### SOURCE RECORDS
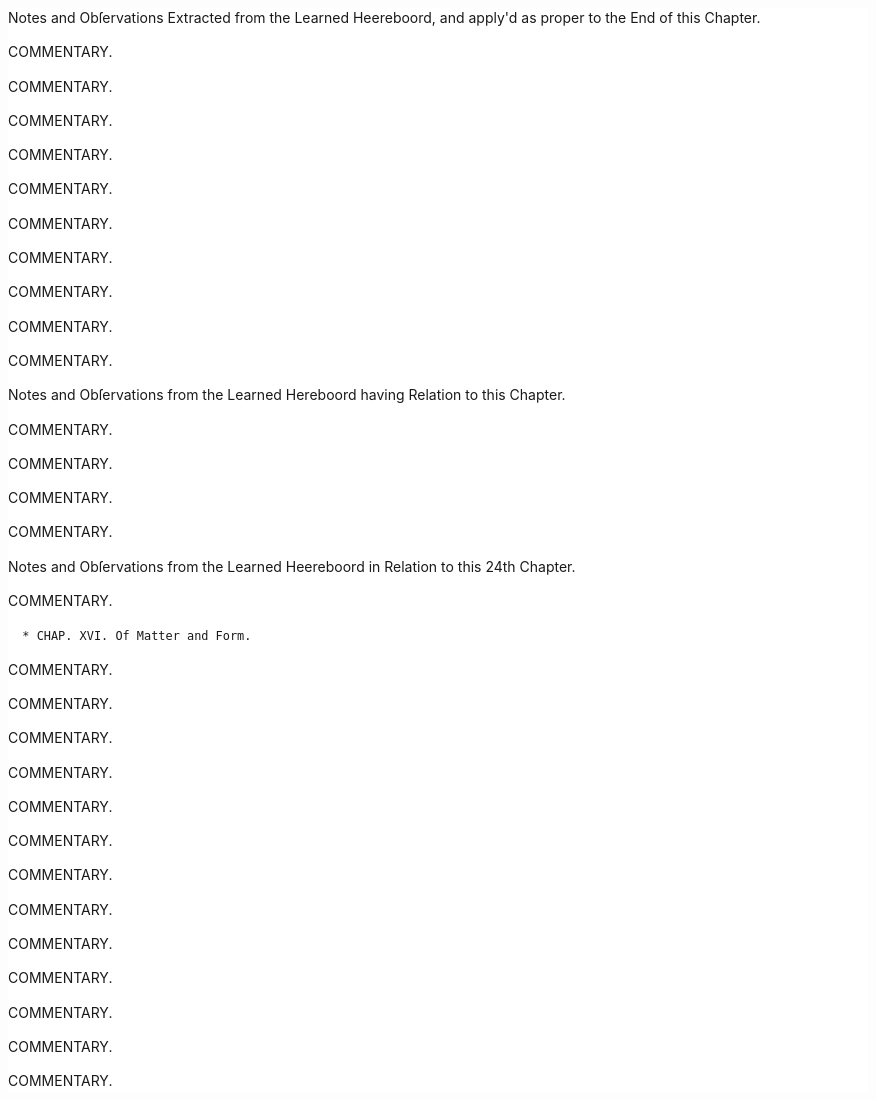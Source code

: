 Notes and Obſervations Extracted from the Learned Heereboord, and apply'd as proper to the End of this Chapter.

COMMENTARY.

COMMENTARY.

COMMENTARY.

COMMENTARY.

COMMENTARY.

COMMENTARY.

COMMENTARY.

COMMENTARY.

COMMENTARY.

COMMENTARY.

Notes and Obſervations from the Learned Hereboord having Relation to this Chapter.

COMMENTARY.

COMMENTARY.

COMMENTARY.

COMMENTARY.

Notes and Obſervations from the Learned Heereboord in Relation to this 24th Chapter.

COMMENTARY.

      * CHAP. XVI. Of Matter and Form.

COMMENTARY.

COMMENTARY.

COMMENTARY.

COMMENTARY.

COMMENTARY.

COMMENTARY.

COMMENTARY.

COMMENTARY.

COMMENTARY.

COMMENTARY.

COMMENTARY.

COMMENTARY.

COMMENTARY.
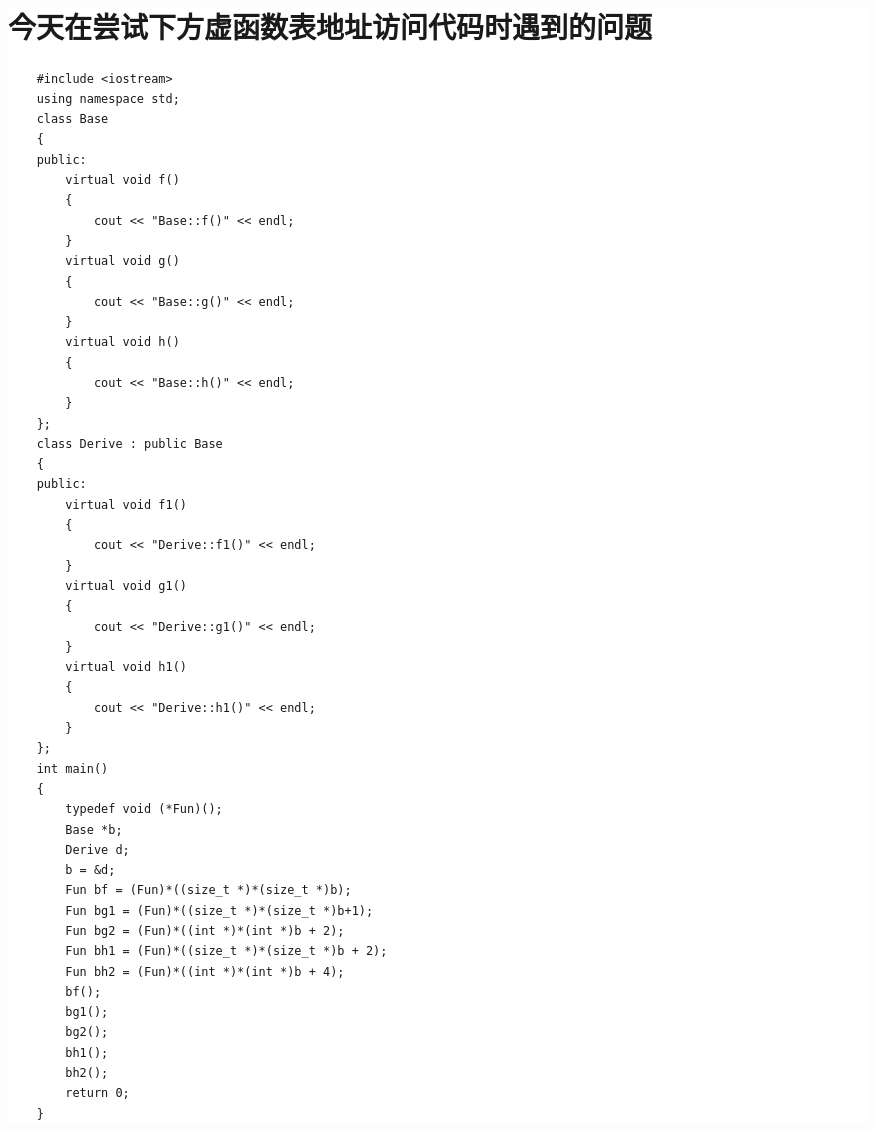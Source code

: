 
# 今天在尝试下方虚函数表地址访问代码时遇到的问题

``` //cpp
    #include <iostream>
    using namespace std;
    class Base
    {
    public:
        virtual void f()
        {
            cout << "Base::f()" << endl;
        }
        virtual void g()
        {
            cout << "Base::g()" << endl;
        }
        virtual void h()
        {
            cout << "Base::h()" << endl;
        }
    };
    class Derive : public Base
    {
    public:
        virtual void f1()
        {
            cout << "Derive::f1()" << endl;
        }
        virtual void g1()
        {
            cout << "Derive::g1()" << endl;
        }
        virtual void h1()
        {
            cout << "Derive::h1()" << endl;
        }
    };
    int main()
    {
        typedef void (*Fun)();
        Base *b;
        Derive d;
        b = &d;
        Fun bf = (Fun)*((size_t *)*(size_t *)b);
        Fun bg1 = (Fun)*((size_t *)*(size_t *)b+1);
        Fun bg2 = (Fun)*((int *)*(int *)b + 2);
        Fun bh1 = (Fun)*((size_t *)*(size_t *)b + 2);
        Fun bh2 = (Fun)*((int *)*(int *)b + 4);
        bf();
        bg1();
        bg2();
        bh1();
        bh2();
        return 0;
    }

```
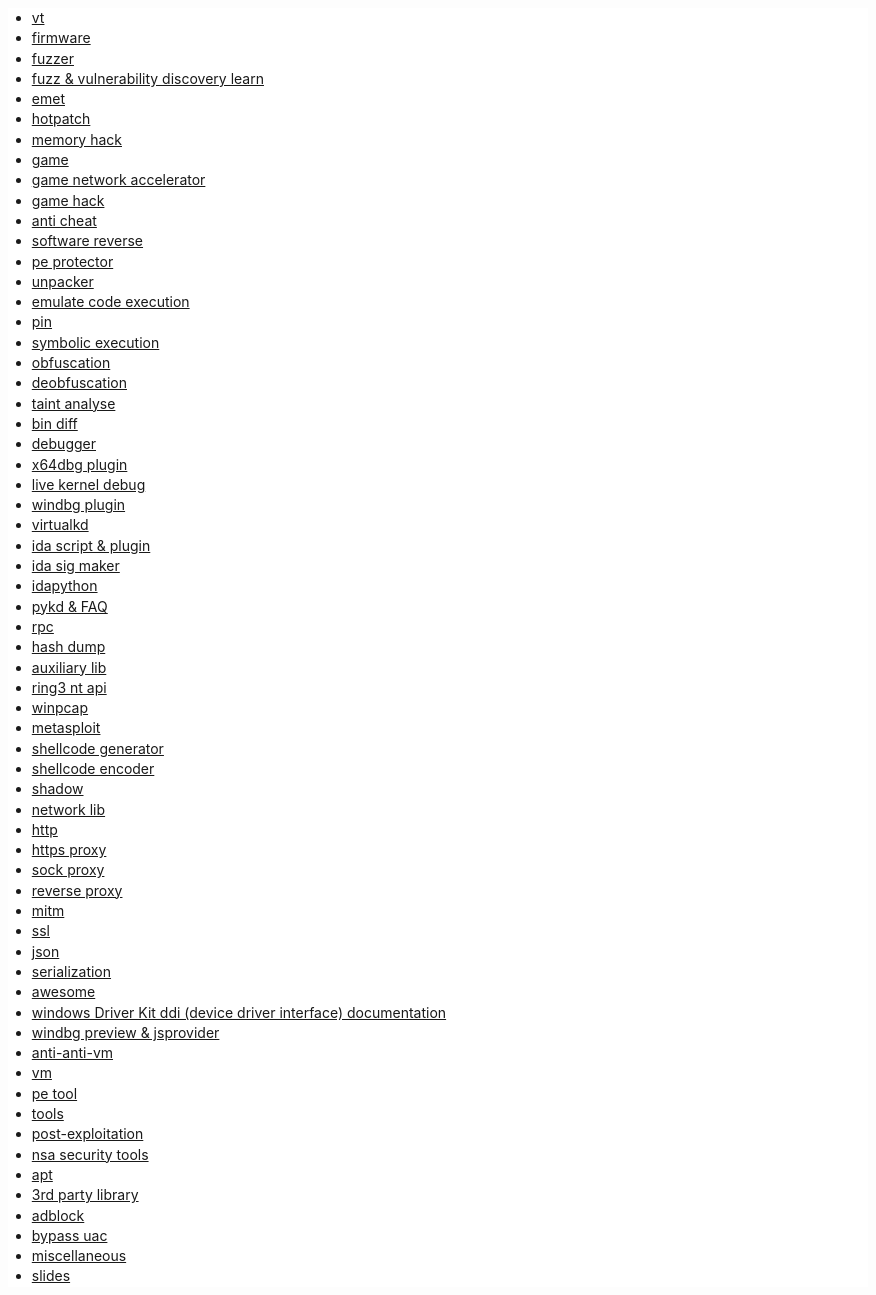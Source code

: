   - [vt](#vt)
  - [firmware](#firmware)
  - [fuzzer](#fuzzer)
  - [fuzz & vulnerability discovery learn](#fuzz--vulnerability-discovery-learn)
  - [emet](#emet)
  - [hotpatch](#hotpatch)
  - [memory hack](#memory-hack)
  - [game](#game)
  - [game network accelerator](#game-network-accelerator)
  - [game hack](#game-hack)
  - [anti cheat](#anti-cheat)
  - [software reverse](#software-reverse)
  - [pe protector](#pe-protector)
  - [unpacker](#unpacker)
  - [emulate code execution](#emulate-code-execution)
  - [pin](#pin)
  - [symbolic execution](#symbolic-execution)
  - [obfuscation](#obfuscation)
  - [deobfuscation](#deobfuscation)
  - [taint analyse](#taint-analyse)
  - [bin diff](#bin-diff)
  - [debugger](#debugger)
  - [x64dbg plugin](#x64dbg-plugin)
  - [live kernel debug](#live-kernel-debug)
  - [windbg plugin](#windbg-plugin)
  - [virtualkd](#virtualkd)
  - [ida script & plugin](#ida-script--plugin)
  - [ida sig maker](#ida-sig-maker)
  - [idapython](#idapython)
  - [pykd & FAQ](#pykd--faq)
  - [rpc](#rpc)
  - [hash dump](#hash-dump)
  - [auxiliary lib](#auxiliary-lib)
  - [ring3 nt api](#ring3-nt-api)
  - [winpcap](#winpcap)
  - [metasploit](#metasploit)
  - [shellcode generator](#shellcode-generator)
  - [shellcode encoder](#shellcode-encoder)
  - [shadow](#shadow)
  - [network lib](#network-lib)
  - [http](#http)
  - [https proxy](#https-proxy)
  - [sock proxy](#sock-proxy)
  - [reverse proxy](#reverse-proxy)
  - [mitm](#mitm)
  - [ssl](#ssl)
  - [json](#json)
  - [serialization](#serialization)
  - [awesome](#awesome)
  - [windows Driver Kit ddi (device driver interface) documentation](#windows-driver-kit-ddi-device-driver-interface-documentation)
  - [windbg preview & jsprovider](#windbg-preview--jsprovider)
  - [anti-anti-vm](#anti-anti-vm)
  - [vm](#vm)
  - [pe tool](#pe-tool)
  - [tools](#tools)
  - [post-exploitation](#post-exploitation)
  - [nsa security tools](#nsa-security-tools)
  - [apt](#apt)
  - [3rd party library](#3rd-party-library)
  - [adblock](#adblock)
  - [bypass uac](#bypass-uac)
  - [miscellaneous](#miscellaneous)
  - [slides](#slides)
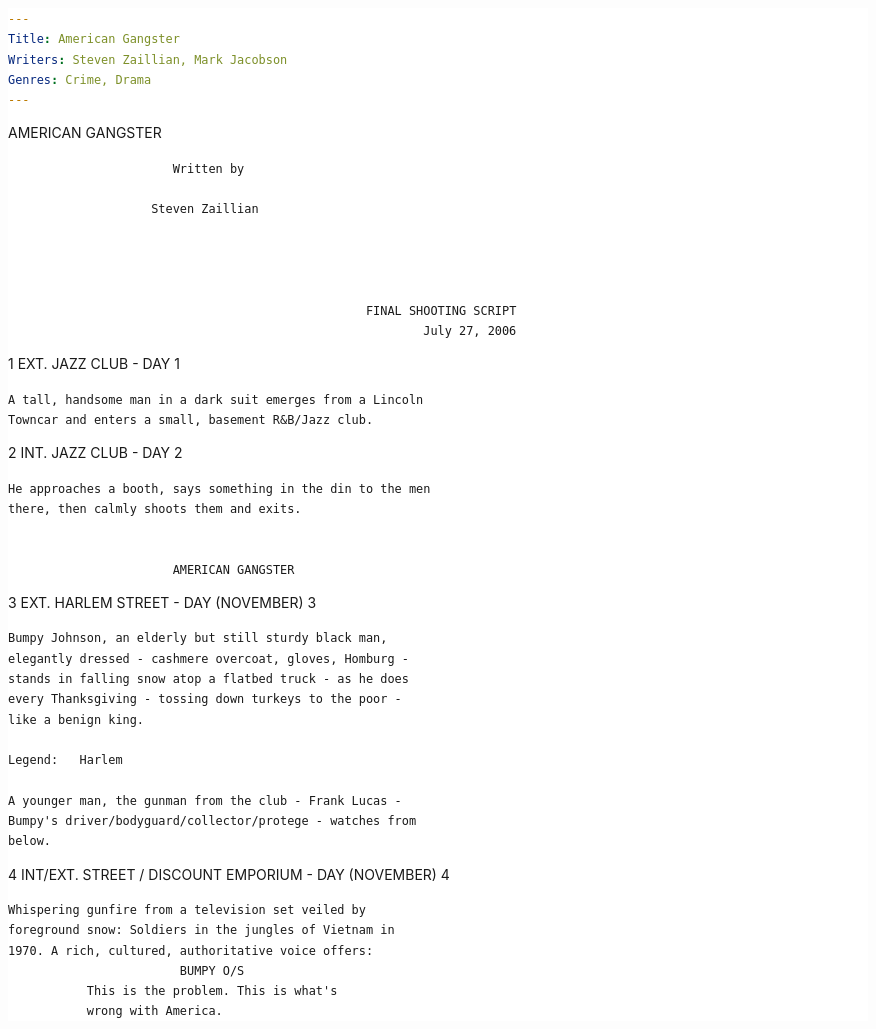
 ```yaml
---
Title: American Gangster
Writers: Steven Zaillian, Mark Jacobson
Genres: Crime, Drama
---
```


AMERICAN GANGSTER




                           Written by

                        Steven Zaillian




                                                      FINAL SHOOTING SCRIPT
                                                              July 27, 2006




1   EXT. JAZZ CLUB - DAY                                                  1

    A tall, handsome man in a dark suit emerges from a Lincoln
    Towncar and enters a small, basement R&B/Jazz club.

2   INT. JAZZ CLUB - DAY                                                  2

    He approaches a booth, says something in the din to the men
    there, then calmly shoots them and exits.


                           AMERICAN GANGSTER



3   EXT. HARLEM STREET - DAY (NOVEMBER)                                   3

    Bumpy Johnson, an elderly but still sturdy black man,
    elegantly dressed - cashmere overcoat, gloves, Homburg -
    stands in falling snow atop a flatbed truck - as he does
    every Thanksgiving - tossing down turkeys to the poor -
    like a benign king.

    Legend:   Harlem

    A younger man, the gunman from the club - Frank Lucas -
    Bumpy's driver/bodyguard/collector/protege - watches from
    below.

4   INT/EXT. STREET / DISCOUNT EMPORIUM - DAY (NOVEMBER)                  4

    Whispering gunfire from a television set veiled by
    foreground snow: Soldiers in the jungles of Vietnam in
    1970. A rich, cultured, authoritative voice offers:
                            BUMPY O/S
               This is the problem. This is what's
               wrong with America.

### WHAT IS NEEDED
Within the material above, extract exactly the lines that start at the line containing "- [sock proxy](#sock-proxy)" and stop after the line containing "- [windows Driver", and only those.

### ANSWER BOX
  - [sock proxy](#sock-proxy)
  - [reverse proxy](#reverse-proxy)
  - [mitm](#mitm)
  - [ssl](#ssl)
  - [json](#json)
  - [serialization](#serialization)
  - [awesome](#awesome)
  - [windows Driver Kit ddi (device driver interface) documentation](#windows-driver-kit-ddi-device-driver-interface-documentation)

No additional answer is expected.